→ Your assignment:
Show every line of the data that contains the string "label".

══ Source information

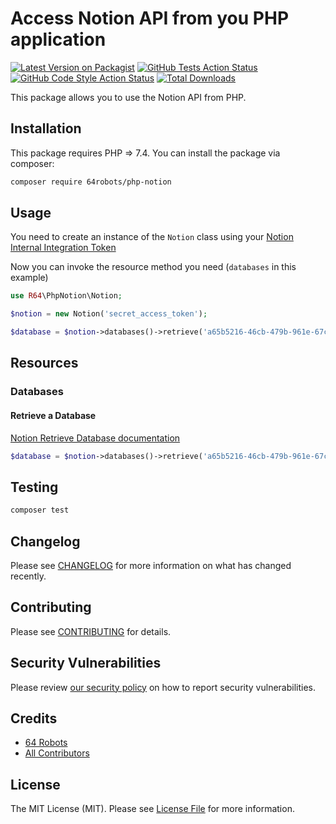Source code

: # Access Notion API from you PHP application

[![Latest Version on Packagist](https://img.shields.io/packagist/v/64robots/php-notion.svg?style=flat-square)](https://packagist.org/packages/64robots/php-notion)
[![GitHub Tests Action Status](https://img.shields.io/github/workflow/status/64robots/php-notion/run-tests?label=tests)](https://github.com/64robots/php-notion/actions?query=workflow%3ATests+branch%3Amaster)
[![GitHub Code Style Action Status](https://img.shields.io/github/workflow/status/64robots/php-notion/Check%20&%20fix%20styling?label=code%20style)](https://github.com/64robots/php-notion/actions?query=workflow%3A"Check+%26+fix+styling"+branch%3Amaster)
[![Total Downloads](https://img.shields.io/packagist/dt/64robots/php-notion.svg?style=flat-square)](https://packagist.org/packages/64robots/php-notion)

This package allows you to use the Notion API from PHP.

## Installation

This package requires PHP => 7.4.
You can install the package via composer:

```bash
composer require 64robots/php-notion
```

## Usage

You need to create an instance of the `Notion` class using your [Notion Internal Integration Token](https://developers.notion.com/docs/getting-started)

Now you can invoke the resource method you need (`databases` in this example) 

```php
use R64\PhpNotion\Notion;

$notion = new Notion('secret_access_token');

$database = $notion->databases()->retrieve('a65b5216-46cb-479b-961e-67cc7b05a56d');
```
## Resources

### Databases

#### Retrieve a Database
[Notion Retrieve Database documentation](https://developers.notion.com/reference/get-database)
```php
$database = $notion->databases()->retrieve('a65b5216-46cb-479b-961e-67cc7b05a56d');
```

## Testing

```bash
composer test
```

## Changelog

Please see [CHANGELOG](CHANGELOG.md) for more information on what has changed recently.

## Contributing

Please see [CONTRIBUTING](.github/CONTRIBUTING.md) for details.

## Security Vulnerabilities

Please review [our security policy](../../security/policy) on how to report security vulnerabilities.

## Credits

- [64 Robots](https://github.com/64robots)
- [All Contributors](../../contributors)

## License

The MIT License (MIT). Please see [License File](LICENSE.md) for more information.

════
══ Source information

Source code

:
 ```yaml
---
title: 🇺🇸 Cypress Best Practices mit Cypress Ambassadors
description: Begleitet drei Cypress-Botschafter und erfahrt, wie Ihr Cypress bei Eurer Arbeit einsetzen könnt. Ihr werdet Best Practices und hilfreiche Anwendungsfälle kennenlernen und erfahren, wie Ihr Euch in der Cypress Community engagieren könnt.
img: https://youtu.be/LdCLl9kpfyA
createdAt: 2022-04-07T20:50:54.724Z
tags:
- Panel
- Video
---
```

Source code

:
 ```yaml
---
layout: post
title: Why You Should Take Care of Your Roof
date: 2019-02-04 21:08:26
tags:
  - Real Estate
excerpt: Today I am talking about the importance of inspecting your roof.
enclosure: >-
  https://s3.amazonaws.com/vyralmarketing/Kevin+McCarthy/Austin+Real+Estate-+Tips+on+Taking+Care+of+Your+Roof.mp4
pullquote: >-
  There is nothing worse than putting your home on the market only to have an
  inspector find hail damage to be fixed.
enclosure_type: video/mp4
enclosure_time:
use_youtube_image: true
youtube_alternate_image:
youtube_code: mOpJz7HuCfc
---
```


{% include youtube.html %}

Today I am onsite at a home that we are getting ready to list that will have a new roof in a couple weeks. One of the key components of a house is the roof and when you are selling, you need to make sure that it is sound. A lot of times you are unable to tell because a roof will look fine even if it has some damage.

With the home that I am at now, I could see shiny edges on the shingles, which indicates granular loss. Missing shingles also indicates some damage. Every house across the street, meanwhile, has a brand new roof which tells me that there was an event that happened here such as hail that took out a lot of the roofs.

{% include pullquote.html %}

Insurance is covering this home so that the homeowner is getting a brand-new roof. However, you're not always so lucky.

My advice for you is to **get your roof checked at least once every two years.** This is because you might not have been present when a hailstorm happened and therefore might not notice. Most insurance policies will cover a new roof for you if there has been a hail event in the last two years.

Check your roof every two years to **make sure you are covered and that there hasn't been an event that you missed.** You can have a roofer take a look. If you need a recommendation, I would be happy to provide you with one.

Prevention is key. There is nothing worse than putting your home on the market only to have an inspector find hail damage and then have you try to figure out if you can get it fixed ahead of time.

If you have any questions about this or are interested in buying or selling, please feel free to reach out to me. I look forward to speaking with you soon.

════
══ Source information

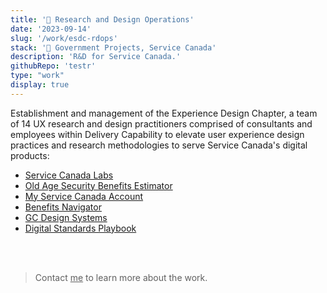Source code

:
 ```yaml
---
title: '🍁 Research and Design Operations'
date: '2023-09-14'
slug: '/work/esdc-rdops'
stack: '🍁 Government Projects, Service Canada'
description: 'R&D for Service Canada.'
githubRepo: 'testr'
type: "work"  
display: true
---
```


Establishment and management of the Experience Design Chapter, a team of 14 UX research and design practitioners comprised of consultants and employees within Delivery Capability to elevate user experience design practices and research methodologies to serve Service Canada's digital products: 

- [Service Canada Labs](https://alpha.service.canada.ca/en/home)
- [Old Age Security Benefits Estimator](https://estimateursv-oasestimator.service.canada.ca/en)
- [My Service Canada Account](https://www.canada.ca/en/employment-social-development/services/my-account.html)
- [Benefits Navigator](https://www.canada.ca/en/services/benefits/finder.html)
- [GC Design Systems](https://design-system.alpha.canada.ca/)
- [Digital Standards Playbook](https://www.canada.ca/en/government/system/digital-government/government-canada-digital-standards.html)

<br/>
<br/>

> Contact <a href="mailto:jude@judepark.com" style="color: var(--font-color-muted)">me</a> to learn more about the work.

════

→ Written response:
[![GitHub Tests Action Status](https://img.shields.io/github/workflow/status/64robots/php-notion/run-tests?label=tests)](https://github.com/64robots/php-notion/actions?query=workflow%3ATests+branch%3Amaster)
[![GitHub Code Style Action Status](https://img.shields.io/github/workflow/status/64robots/php-notion/Check%20&%20fix%20styling?label=code%20style)](https://github.com/64robots/php-notion/actions?query=workflow%3A"Check+%26+fix+styling"+branch%3Amaster)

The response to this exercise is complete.